Ketika
Hendak Menyerah
Terdengar sayup-sayup dari luar ruangan
suara percakapan antara dua orang yang pembicaraannya sangat serius. Ya, itu
adalah sauara percakapan aku dengan dosen pembimbingku. Aku yang berstatus
sebagai mahasiswa tingkat akhir memang sedang dituntut untuk disiplin karena
sudah dikejar target. Namun aku yang masih suka menunda terjebak dalam satu
kata yaitu “malas” yang akhirnya mengantarkanku pada penundaan selanjutnya.
Tentu ini adalah salahku, namun haruskah berakhir dengan sebuah peringatan yang
menyakitkan?. Ya, itulah hak dosen kepada mahasiswa yang tidak kompeten
sepertiku.
“Selama itu dapat kamu lakukan
sekarang, mengapa harus ditunda nanti?. Silahkan pulang dan segera kerjakan”.

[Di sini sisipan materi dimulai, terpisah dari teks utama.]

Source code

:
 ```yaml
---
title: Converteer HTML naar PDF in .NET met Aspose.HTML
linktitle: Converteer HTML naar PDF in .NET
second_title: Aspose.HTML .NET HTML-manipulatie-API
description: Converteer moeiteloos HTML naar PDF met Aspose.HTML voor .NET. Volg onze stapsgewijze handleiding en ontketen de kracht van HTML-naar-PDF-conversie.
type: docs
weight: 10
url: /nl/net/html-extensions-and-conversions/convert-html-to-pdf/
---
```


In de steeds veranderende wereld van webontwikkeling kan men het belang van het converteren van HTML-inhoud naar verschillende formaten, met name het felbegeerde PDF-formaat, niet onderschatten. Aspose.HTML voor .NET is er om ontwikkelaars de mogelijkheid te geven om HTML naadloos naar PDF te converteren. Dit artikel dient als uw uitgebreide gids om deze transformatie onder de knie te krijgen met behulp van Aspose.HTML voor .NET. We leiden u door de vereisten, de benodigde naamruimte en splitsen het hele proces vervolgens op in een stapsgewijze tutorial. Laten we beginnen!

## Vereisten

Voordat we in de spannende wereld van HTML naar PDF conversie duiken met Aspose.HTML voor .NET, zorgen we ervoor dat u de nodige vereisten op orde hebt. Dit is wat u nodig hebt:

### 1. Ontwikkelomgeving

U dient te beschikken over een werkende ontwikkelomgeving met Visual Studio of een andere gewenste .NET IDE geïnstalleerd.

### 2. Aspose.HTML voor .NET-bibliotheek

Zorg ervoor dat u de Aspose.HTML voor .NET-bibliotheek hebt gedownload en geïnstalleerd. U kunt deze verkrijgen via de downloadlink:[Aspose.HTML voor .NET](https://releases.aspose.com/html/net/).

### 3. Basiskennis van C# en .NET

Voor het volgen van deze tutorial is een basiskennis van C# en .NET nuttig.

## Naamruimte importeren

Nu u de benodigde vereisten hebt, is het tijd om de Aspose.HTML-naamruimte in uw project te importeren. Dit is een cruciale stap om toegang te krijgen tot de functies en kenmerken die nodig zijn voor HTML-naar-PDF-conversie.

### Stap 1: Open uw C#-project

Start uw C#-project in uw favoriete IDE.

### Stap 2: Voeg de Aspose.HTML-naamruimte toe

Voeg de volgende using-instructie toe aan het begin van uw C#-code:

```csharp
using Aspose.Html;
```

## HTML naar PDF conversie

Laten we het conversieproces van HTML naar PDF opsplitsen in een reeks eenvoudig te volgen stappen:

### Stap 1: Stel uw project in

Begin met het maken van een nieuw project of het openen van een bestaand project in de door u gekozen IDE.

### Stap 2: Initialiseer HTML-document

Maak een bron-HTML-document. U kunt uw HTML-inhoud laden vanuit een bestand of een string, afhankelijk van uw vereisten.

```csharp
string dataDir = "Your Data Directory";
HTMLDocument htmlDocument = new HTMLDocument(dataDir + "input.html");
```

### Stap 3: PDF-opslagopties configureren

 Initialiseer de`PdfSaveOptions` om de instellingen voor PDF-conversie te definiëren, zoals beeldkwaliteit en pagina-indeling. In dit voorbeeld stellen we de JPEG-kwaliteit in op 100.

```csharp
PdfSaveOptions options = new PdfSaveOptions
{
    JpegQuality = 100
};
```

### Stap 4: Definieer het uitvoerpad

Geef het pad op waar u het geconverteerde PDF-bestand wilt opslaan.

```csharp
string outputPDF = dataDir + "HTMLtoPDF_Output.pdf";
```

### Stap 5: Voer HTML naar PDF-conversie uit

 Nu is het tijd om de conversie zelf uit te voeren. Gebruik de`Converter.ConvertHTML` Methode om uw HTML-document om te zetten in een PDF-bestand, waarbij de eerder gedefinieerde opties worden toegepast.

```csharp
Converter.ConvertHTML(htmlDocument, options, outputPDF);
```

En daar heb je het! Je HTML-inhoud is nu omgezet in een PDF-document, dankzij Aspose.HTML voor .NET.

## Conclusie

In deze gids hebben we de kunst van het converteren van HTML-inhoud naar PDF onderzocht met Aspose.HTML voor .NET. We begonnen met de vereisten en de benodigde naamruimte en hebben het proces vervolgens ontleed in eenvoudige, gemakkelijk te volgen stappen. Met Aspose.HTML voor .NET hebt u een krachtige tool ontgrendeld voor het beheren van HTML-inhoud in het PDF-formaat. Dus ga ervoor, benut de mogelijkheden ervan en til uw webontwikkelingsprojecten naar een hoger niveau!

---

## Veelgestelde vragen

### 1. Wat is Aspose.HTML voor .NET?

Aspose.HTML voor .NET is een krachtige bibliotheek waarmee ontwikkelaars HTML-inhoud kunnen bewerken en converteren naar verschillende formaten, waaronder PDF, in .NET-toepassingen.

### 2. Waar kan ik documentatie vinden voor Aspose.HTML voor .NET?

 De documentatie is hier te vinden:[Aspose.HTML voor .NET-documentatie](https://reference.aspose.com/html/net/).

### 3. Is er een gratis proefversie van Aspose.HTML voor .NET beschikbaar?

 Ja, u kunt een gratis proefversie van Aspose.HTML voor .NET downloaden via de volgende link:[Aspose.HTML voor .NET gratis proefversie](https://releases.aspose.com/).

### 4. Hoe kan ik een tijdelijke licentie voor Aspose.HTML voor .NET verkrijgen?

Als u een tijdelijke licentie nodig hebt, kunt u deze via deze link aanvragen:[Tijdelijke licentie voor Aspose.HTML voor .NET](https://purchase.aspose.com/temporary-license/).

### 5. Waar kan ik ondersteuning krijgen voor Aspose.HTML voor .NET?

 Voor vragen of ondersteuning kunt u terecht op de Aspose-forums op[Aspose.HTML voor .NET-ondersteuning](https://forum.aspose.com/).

Percakapan aku dan dosen pembimbing
berakhir disitu. Percakapan yang terjadi di dalam suatu ruangan kecil namun
tertata dengan rapi sehingga memberikan suasana nyaman. Aku keluar dari ruangan
tersebut dengan muka tertunduk seperti anak kecil yang kehilangan uang
jajannya. Kecewa dan tak bersemangat itulah yang aku rasakan pada saat itu.
Aku berjalan dengan tatapan mengarah
pada lantai lesu tak bersemangat, seperti itulah gambaran keadaanku pada saat
itu. Sekejap aku menghentikan langkahku disebuah lorong di fakultasku. Kulihat
susana sepi tak ada seorangpun yang biasa lewat di lorong ini. Aku duduk dengan
tangan menutupi mulutku menahan tangis. Iya, aku ingin menangis bahkan rasanya
aku ingin mengangis dipelukan mamah. Mungkinkah?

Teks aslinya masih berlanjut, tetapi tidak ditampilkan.